EXTRACTED MATERIAL:
⁂

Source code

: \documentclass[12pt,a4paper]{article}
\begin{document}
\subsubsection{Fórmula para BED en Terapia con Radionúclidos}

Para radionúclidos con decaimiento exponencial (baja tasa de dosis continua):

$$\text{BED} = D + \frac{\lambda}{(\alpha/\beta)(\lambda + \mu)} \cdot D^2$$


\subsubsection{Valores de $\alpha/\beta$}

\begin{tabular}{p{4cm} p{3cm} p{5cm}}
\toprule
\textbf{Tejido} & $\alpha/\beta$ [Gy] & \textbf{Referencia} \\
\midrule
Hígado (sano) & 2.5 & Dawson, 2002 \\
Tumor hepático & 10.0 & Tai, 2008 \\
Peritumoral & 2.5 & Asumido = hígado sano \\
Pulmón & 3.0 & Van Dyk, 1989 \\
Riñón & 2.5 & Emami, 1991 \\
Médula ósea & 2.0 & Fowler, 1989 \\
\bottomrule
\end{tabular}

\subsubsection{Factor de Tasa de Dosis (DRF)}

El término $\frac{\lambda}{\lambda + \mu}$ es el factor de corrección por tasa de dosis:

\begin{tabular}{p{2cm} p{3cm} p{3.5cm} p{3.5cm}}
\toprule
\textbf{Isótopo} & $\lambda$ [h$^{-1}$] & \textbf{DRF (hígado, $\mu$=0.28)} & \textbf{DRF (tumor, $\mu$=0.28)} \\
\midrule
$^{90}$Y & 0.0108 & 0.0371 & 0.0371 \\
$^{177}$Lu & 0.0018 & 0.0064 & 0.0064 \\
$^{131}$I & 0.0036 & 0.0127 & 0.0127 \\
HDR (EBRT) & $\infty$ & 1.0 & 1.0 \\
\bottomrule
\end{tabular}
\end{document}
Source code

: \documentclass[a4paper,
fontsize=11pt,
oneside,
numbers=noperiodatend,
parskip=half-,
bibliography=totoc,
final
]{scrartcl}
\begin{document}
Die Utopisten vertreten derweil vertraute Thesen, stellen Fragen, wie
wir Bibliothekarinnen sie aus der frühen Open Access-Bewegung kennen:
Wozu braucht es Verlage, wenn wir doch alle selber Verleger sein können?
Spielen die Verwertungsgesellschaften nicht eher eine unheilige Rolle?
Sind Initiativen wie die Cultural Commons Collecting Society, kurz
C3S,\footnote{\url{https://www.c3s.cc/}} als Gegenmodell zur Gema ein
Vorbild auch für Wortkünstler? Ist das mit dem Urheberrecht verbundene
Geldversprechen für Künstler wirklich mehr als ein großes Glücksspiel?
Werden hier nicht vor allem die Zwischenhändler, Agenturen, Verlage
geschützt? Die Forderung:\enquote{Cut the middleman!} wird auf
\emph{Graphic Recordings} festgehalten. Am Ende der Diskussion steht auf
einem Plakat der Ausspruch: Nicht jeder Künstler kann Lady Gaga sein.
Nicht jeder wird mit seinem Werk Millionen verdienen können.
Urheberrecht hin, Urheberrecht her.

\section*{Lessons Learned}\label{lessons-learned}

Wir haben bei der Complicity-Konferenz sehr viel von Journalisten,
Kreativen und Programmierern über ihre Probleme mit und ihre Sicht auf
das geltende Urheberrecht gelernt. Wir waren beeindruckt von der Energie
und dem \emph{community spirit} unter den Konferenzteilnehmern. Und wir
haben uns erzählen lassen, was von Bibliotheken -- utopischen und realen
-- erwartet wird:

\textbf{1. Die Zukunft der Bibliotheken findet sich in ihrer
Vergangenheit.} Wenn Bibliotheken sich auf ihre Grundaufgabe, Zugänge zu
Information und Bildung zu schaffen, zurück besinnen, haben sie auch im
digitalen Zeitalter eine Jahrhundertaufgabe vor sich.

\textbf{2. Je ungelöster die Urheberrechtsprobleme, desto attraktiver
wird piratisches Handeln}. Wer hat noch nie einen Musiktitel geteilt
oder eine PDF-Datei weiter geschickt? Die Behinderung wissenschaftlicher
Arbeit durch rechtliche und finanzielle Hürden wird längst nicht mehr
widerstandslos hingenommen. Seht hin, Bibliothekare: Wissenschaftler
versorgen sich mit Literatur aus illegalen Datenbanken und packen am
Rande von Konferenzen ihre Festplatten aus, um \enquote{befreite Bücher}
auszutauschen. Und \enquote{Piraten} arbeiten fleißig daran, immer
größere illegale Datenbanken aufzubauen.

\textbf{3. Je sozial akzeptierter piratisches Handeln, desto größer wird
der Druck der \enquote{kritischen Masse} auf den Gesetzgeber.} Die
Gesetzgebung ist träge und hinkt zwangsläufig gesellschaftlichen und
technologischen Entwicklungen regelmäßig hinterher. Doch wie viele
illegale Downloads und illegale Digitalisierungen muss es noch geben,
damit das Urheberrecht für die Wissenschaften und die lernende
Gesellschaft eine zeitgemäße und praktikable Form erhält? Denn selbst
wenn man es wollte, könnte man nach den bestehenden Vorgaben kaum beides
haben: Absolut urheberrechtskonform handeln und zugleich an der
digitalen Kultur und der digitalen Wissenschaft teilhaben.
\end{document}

⁂

PROBLEM DESCRIPTION:
Only lines containing the word "begin" should be copied from the material above.

YOUR RESPONSE:
\begin{document}
\begin{tabular}{p{4cm} p{3cm} p{5cm}}
\begin{tabular}{p{2cm} p{3cm} p{3.5cm} p{3.5cm}}
\begin{document}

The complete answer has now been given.